▶ **Your instructions**
Copy out the entries below precisely; nothing is to be omitted.

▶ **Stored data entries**
==*==

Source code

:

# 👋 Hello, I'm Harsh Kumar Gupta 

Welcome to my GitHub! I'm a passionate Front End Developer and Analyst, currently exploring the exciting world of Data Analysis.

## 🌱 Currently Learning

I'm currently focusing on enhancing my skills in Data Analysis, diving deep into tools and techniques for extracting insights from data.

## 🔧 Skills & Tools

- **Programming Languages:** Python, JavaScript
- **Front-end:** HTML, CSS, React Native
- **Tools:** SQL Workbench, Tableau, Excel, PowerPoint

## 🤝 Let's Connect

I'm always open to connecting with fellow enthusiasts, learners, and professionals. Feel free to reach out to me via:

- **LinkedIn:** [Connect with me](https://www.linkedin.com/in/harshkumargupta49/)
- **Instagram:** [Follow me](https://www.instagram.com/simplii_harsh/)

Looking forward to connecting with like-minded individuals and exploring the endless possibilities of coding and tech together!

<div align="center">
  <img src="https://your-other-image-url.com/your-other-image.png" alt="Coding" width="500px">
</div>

==*==

▶ **Completed task**
Source code

:

# 👋 Hello, I'm Harsh Kumar Gupta 

Welcome to my GitHub! I'm a passionate Front End Developer and Analyst, currently exploring the exciting world of Data Analysis.

## 🌱 Currently Learning

I'm currently focusing on enhancing my skills in Data Analysis, diving deep into tools and techniques for extracting insights from data.

## 🔧 Skills & Tools

- **Programming Languages:** Python, JavaScript
- **Front-end:** HTML, CSS, React Native
- **Tools:** SQL Workbench, Tableau, Excel, PowerPoint

## 🤝 Let's Connect

I'm always open to connecting with fellow enthusiasts, learners, and professionals. Feel free to reach out to me via:

- **LinkedIn:** [Connect with me](https://www.linkedin.com/in/harshkumargupta49/)
- **Instagram:** [Follow me](https://www.instagram.com/simplii_harsh/)

Looking forward to connecting with like-minded individuals and exploring the endless possibilities of coding and tech together!

<div align="center">
  <img src="https://your-other-image-url.com/your-other-image.png" alt="Coding" width="500px">
</div>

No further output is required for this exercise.